Rafael Vilela tem o costume de dizer que jornalismo é sinônimo de democracia. Por outro lado, lamenta muito que as vozes ouvidas por ‘The Amazon, Undone’ não ecoam com tanta frequência nos noticiários nacionais. E quando ecoam, pouco chocam a sociedade.

“Acho que essa é uma questão estrutural, mesmo, da nossa sociedade, que é uma sociedade majoritariamente Cristã, então é uma sociedade que eu entendo que o colonialismo venceu em muitos aspectos”, afirmou Vilela.

“E aí, quando a gente fala em problema estrutural brasileiro, é um problema de consciência histórica. E o fato de ele ser majoritariamente cristão, nada contra uma religião ou outra, mas a versão dos invasores é a versão predominante: a gente acha que mato é sujeira, que indígena não é civilizado. Tem várias ideias comuns na sociedade, espalhadas há 523 anos, que são lugares de encontro e que muita gente acredita nisso”, complementou.

Base da Funai, no Rio Ituí, na confluência com o Rio Itacoaí, que funciona como um posto de controle para entrada na Terra Indígena Vale do Javari, no Amazonas (Lalo de Almeida/Folhapress)

“O Vale do Javari está cheio de missionários querendo catequizar indígenas para ganhar posse do território, para ganhar acesso à riqueza mineral, para ganhar várias coisas (…) Os indígenas sabem muito bem essa história, eles sabem muito bem desses 523 anos. Quem não sabe é essa classe média, um senso comum urbano que não entende o que era o Brasil antes de ser essas megacidades, que não entende porque a gente é empobrecido. Entender o processo colonial, dessa violência colonial brasileira, é entender a nossa história e é conseguir questionar o presente”, afirmou ainda.

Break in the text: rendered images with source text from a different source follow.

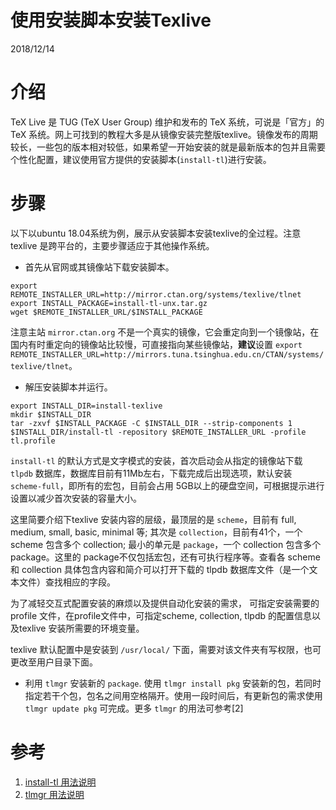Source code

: # 使用安装脚本安装Texlive
2018/12/14

# 介绍
TeX Live 是 TUG (TeX User Group) 维护和发布的 TeX 系统，可说是「官方」的 TeX 系统。网上可找到的教程大多是从镜像安装完整版texlive。镜像发布的周期较长，一些包的版本相对较低，如果希望一开始安装的就是最新版本的包并且需要个性化配置，建议使用官方提供的安装脚本(`install-tl`)进行安装。

# 步骤
以下以ubuntu 18.04系统为例，展示从安装脚本安装texlive的全过程。注意 texlive 是跨平台的，主要步骤适应于其他操作系统。

* 首先从官网或其镜像站下载安装脚本。
```shell
export REMOTE_INSTALLER_URL=http://mirror.ctan.org/systems/texlive/tlnet
export INSTALL_PACKAGE=install-tl-unx.tar.gz
wget $REMOTE_INSTALLER_URL/$INSTALL_PACKAGE
```
注意主站 `mirror.ctan.org` 不是一个真实的镜像，它会重定向到一个镜像站，在国内有时重定向的镜像站比较慢，可直接指向某些镜像站，**建议**设置
`export REMOTE_INSTALLER_URL=http://mirrors.tuna.tsinghua.edu.cn/CTAN/systems/texlive/tlnet`。

* 解压安装脚本并运行。
```
export INSTALL_DIR=install-texlive
mkdir $INSTALL_DIR
tar -zxvf $INSTALL_PACKAGE -C $INSTALL_DIR --strip-components 1
$INSTALL_DIR/install-tl -repository $REMOTE_INSTALLER_URL -profile tl.profile
```
`install-tl` 的默认方式是文字模式的安装，首次启动会从指定的镜像站下载 `tlpdb` 数据库，数据库目前有11Mb左右，下载完成后出现选项，默认安装 `scheme-full`，即所有的宏包，目前会占用 5GB以上的硬盘空间，可根据提示进行设置以减少首次安装的容量大小。

这里简要介绍下texlive 安装内容的层级，最顶层的是 `scheme`，目前有 full, medium, small, basic, minimal 等; 其次是 `collection`，目前有41个，一个scheme 包含多个 collection; 最小的单元是 `package`，一个 collection 包含多个 package。这里的 package不仅包括宏包，还有可执行程序等。查看各 scheme 和 collection 具体包含内容和简介可以打开下载的 tlpdb 数据库文件（是一个文本文件）查找相应的字段。

为了减轻交互式配置安装的麻烦以及提供自动化安装的需求， 可指定安装需要的 profile 文件，在profile文件中，可指定scheme, collection, tlpdb 的配置信息以及texlive
安装所需要的环境变量。

texlive 默认配置中是安装到 `/usr/local/` 下面，需要对该文件夹有写权限，也可更改至用户目录下面。

* 利用 `tlmgr` 安装新的 `package`.
使用 `tlmgr install pkg` 安装新的包，若同时指定若干个包，包名之间用空格隔开。使用一段时间后，有更新包的需求使用`tlmgr update pkg` 可完成。更多 `tlmgr` 的用法可参考[2]


# 参考
1. [install-tl 用法说明](https://www.tug.org/texlive/doc/install-tl.html)
2. [tlmgr 用法说明](http://tug.org/texlive/doc/tlmgr.html)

Verdade e diversidade na mídia

Tanto para Terrence McCoy quanto para Rafael Vilela, o reconhecimento fará mais sentido quando histórias como as publicadas na série especial forem mais contadas em todas as páginas, frequências e telas. 

“A gente precisa de mais informação, mais verdade e mais investigação sobre o que está acontecendo de verdade na floresta amazônica. Espero que essa honra destaque a importância desse assunto e, também, o talento jornalístico que facilitou essa série de reportagens que nós fizemos no ano passado”, declarou McCoy.

Uma das capas das seis reportagens especiais publicadas no jornal The Washington Post (Divulgação/The Amazon, Undone)

“Eu espero que o reconhecimento opere no sentido de abrir mais portas, seja para que histórias como essas que a gente documentou na série ‘The Amazon, Undone’ sejam contadas pelo jornalismo internacional, seja pelo jornalismo nacional, mas também no nível individual, que esse reconhecimento me facilite, também, propor e produzir histórias como essa, porque a gente sabe. E vocês, que são do território, também sabem da dificuldade e do custo que é fazer jornalismo na Amazônia”, finalizou o fotojornalista Rafael Vilela.